0

I am trying to split all PDF files in a folder and then move them into an output folder. The trouble is, the program I am using (PDFtk) only split one file at a time.

This works great if there is only 1 file, but frequently users scan multiple files in at a time, and that causes the PowerShell script to shrug and just perform the move to output without splitting the files. Am I using ForEach incorrectly?

$pdfPath = 'C:\Temp\Incoming'
$pdfoutPath = 'C:\Temp\Completed'
$pdfFile = Join-Path $pdfPath '*.pdf'
$SetsOfPages = 1
$Match = 'NumberOfPages: (\d+)'
$NumberOfPages = [regex]::Match((pdftk $pdfFile dump_data), $Match).Groups[1].Value
"{0,2} pages in {1}" -f $NumberOfPages, $pdfFile

Get-ChildItem $pdfFile | ForEach-Object {
    for ($Page=1; $Page -le $NumberOfPages; $Page+=$SetsOfPages) {
        $File = Get-Item $pdfFile
        $Range = "{1}" -f $page, [Math]::Min($Page+$SetsOfPages-1, $NumberOfPages)
        $OutFile = Join-Path $pdfoutPath ($File.BaseName + "_$Range.pdf")
        "processing: {0}" -f $OutFile
        pdftk $pdfFile cat $Range output $OutFile
    }
    Get-ChildItem $pdfoutPath '*.pdf' -Recurse | foreach {
        $new_folder_Year = Get-Date $_.LastWriteTime -Format yyyy
        $new_folder_Month = Get-Date $_.LastWriteTime -uformat %m
        $new_folder_Day = Get-Date $_.LastWriteTime -uformat %d
        $des_path = "${pdfoutPath}\${new_folder_Year}\${new_folder_Month}\${new_folder_Day}"

        if (Test-Path $des_path){ 
            Move-Item $_.FullName $des_path 
        } else {
            New-Item -ItemType Directory -Path $des_path
            Move-Item $_.FullName $des_path 
        }
    }
    Get-ChildItem $pdfPath '*.pdf' -Recurse | foreach {
        $new_folder_Year = Get-Date $_.LastWriteTime -Format yyyy
        $new_folder_Month = Get-Date $_.LastWriteTime -uformat %m
        $new_folder_Day = Get-Date $_.LastWriteTime -uformat %d
        $des_path = "${pdfoutPath}\${new_folder_Year}\${new_folder_Month}\${new_folder_Day}"

        if (Test-Path $des_path){ 
            Move-Item $_.FullName $des_path 
        } else {
            New-Item -ItemType Directory -Path $des_path
            Move-Item $_.FullName $des_path 
        }
    }
Ansgar Wiechers
  • 193,178
  • 25
  • 254
  • 328
Miek Pool
  • 55
  • 2
  • 6
  • 2
    [1] why all the version tags? what version are you working with? [2] what `For-Each` --- not only do i not see any such text in your code ... but the cmdlet is `ForEach-Object` and the loop construct is `foreach ($Thing in $Collection)`. – Lee_Dailey Jan 18 '19 at 20:48
  • Part of the code [looked familiar](https://stackoverflow.com/questions/43805726/split-pdf-by-multiple-pages-using-pdftk) but that was a different task, splitting to single pages shuld be easier.
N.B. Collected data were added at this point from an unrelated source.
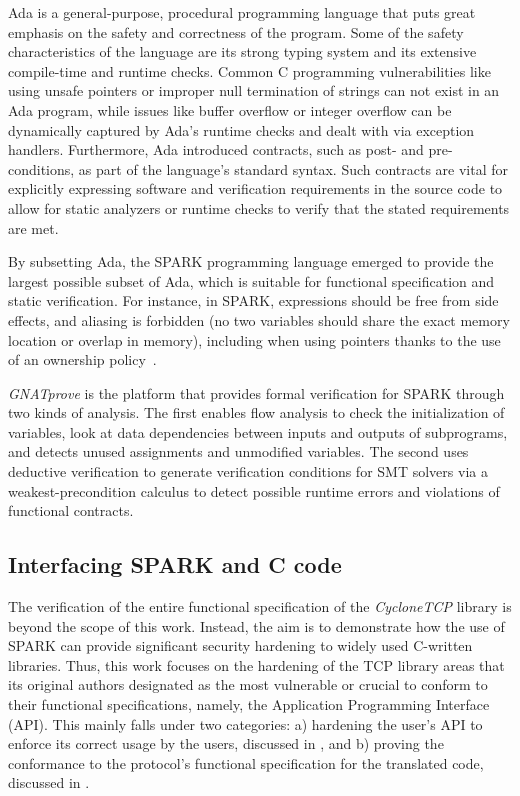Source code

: \documentclass[conference]{IEEEtran}
\begin{document}
Ada is a general-purpose, procedural programming language that puts great emphasis on the safety and correctness of the program. Some of the safety characteristics of the language are its strong typing system and its extensive compile-time and runtime checks. Common C programming vulnerabilities like using unsafe pointers or improper null termination of strings can not exist in an Ada program, while issues like buffer overflow or integer overflow can be dynamically captured by Ada’s runtime checks and dealt with via exception handlers. Furthermore, Ada introduced contracts, such as post- and pre-conditions, as part of the language’s standard syntax. Such contracts are vital for explicitly expressing software and verification requirements in the source code to allow for static analyzers or runtime checks to verify that the stated requirements are met.

By subsetting Ada, the SPARK programming language \cite{mccormick_chapin_2015} emerged to provide the largest possible subset of Ada, which is suitable for functional specification and static verification. For instance, in SPARK, expressions should be free from side effects, and aliasing is forbidden (no two variables should share the exact memory location or overlap in memory), including when using pointers thanks to the use of an ownership policy~\cite{dross2020recursive}.

\emph{GNATprove} \cite{GNATProve:users_manual} is the platform that provides formal verification for SPARK through two kinds of analysis. The first enables flow analysis to check the initialization of variables, look at data dependencies between inputs and outputs of subprograms, and detects unused assignments and unmodified variables. The second uses deductive verification to generate verification conditions for SMT solvers via a weakest-precondition calculus to detect possible runtime errors and violations of functional contracts.



\subsection{Interfacing SPARK and C code}

The verification of the entire functional specification of the \emph{CycloneTCP} library is beyond the scope of this work. Instead, the aim is to demonstrate how the use of SPARK can provide significant security hardening to widely used C-written libraries. Thus, this work focuses on the hardening of the TCP library areas that its original authors designated as the most vulnerable or crucial to conform to their functional specifications, namely, the Application Programming Interface (API). This mainly falls under two categories: a)  hardening the user's API to enforce its correct usage by the users, discussed in , and b) proving the conformance to the protocol's functional specification for the translated code, discussed in .
\end{document}

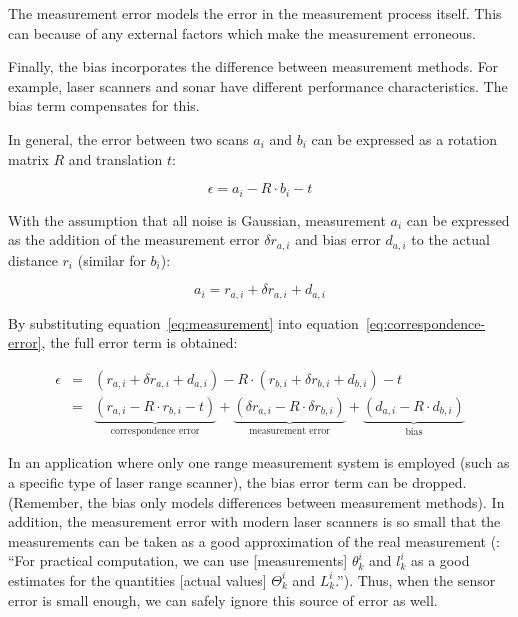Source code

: The measurement error models the error in the measurement process itself. This can because of any external factors which make the measurement erroneous. 

Finally, the bias incorporates the difference between measurement methods. For example, laser scanners and sonar have different performance characteristics. The bias term compensates for this.

In general, the error between two scans $a_i$ and $b_i$ can be expressed as a rotation matrix $R$ and translation $t$:

\begin{equation}
\label{eq:correspondence-error}
\epsilon = a_i - R \cdot b_i - t
\end{equation}

With the assumption that all noise is Gaussian, measurement $a_i$ can be expressed as the addition of the measurement error $\delta r_{a, i}$ and bias error $d_{a, i}$  to the actual distance $r_i$ (similar for $b_i$):

\begin{equation}
\label{eq:measurement}
a_i = r_{a,i} + \delta r_{a, i} + d_{a, i}
\end{equation}

By substituting equation~\ref{eq:measurement} into equation~\ref{eq:correspondence-error}, the full error term is obtained:

\begin{eqnarray}
\label{eq:wsm}
\epsilon &=& (r_{a,i} + \delta r_{a, i} + d_{a, i}) - R \cdot (r_{b,i} + \delta r_{b, i} + d_{b, i}) - t
			 \nonumber \\
         &=& \underbrace{(r_{a, i} - R \cdot r_{b, i} - t)}_\text{correspondence error} + 
             \underbrace{(\delta r_{a, i} - R \cdot \delta r_{b, i})}_\text{measurement error} + 
             \underbrace{(d_{a, i} - R \cdot d_{b, i})}_\text{bias}
\end{eqnarray}

In an application where only one range measurement system is employed (such as a specific type of laser range scanner), the bias error term can be dropped. (Remember, the bias only models differences between measurement methods). In addition, the measurement error with modern laser scanners is so small that the measurements can be taken as a good approximation of the real measurement (\cite{pfister2002weighted}: ``For practical computation, we can use [measurements] $\theta^i_k$ and $l^i_k$ as a good estimates for the quantities [actual values] $\Theta^i_k$ and $L^i_k$.''). Thus, when the sensor error is small enough, we can safely ignore this source of error as well. 

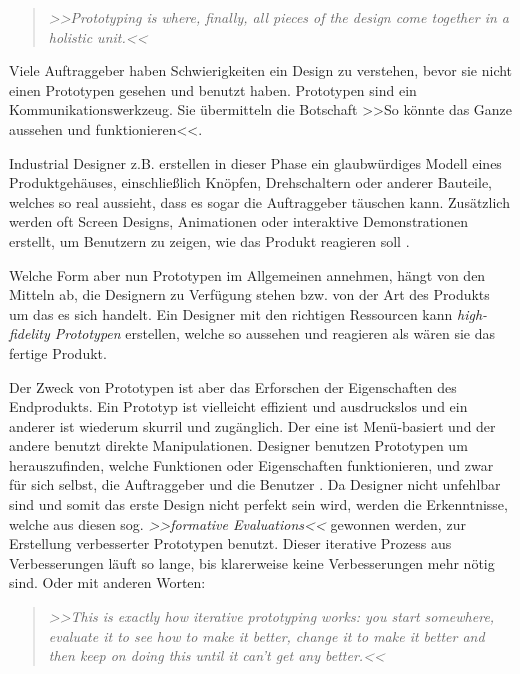 \begin{quote}
	\textsl{>>Prototyping is where, finally, all pieces of the design come together in a holistic unit.<<}
\begin{flushright}\citep{Saffer:2007}\end{flushright}
\end{quote}

Viele Auftraggeber haben Schwierigkeiten ein Design zu verstehen, bevor sie nicht einen Prototypen gesehen und benutzt haben. Prototypen sind ein Kommunikationswerkzeug. Sie übermitteln die Botschaft >>So könnte das Ganze aussehen und funktionieren<<.

\medskip Industrial Designer z.B. erstellen in dieser Phase ein glaubwürdiges Modell eines Produktgehäuses, einschließlich Knöpfen, Drehschaltern oder anderer Bauteile, welches so real aussieht, dass es sogar die Auftraggeber täuschen kann. Zusätzlich werden oft Screen Designs, Animationen oder interaktive Demonstrationen erstellt, um Benutzern zu zeigen, wie das Produkt reagieren soll \citep{Vertelney:1990}.

\medskip Welche Form aber nun Prototypen im Allgemeinen annehmen, hängt von den Mitteln ab, die Designern zu Verfügung stehen bzw. von der Art des Produkts um das es sich handelt. Ein Designer mit den richtigen Ressourcen kann \emph{high-fidelity Prototypen} erstellen, welche so aussehen und reagieren als wären sie das fertige Produkt.

Der Zweck von Prototypen ist aber das Erforschen der Eigenschaften des Endprodukts. Ein Prototyp ist vielleicht effizient und ausdruckslos und ein anderer ist wiederum skurril und zugänglich. Der eine ist Menü-basiert und der andere benutzt direkte Manipulationen. Designer benutzen Prototypen um herauszufinden, welche Funktionen oder Eigenschaften funktionieren, und zwar für sich selbst, die Auftraggeber und die Benutzer \citep{Saffer:2007}. Da Designer nicht unfehlbar sind und somit das erste Design nicht perfekt sein wird, werden die Erkenntnisse, welche aus diesen sog. \emph{>>formative Evaluations<<} gewonnen werden, zur Erstellung verbesserter Prototypen benutzt. Dieser iterative Prozess aus Verbesserungen läuft so lange, bis klarerweise keine Verbesserungen mehr nötig sind. Oder mit anderen Worten: 

\begin{quote}
	\textsl{>>This is exactly how iterative prototyping works: you start somewhere, evaluate it to see how to make it better, change it to make it better and then keep on doing this until it can't get any better.<<}
\begin{flushright}\citep{Dix:2004}\end{flushright}
\end{quote}

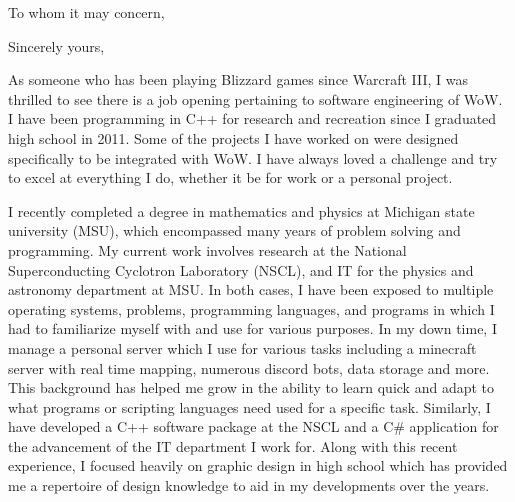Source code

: \documentclass[11pt,a4paper,sans]{moderncv} %
\begin{document}
\makecvtitle 



\date{\today} %
\opening{To whom it may concern,} %

\closing{Sincerely yours,} %

\makelettertitle %

\hspace{1cm} As someone who has been playing Blizzard games since Warcraft III, I was thrilled to see there is a job opening pertaining to software engineering of WoW. I have been programming in C++ for research and recreation since I graduated high school in 2011. Some of the projects I have worked on were designed specifically to be integrated with WoW. I have always loved a challenge and try to excel at everything I do, whether it be for work or a personal project. 

\hspace{1cm} I recently completed a degree in mathematics and physics at Michigan state university (MSU), which encompassed many years of problem solving and programming. My current work involves research at the National Superconducting Cyclotron Laboratory (NSCL), and IT for the physics and astronomy department at MSU. In both cases, I have been exposed to multiple operating systems, problems, programming languages, and programs in which I had to familiarize myself with and use for various purposes. In my down time, I manage a personal server which I use for various tasks including a minecraft server with real time mapping, numerous discord bots, data storage and more. This background has helped me grow in the ability to learn quick and adapt to what programs or scripting languages need used for a specific task. Similarly, I have developed a C++ software package at the NSCL and a C\# application for the advancement of the IT department I work for. Along with this recent experience, I focused heavily on graphic design in high school which has provided me a repertoire of design knowledge to aid in my developments over the years.
\end{document}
See [this Q&A](https://stackoverflow.com/questions/6598937/set-output-location-for-pdftk-sample-pdf-burst) –  Jan 18 '19 at 23:19

1 Answers1

0

If I interpret your code try correctly this script might do:

## Q:\Test\2019\01\18\SO_542610444.ps1
$pdfPath    = 'C:\Temp\Incoming'
$pdfoutBase = 'C:\Temp\Completed'
$pdfFile    = Join-Path $pdfPath '*.pdf'

Get-ChildItem $pdfFile | ForEach-Object {
    "processing: {0}" -f $_.FullName
    $pdfOutPath = Join-Path $pdfoutBase $_.LastWriteTime.ToString('yyyy\\MM\\dd')
    MD $pdfoutPath | Out-Null
    $OutFile = Join-Path $pdfoutPath ("{0}_%03d.pdf" -f $_.BaseName)
    &pdftk "$($_.FullName)" Burst output $OutFile
}

it builds the folder structure from the LastWriteTime (yyyy\MM\dd) and appends the page number with 3 places to the BaseName.

With this input file:

> gci .\Temp\Incoming\

    Directory: C:\Temp\Incoming

Mode                LastWriteTime         Length Name
----                -------------         ------ ----
-a----       2018-10-27     14:17       17540001 cc.18.01.pdf

Sample tree after running the script:

tree /F
C:.
└───Temp
    ├───Completed
    │   └───2018
    │       └───10
    │           └───27
    │                   cc.18.01_001.pdf
    │                   cc.18.01_002.pdf
%<...snip...>%
    │                   cc.18.01_155.pdf
    │                   cc.18.01_156.pdf
    │
    └───Incoming
            cc.18.01.pdf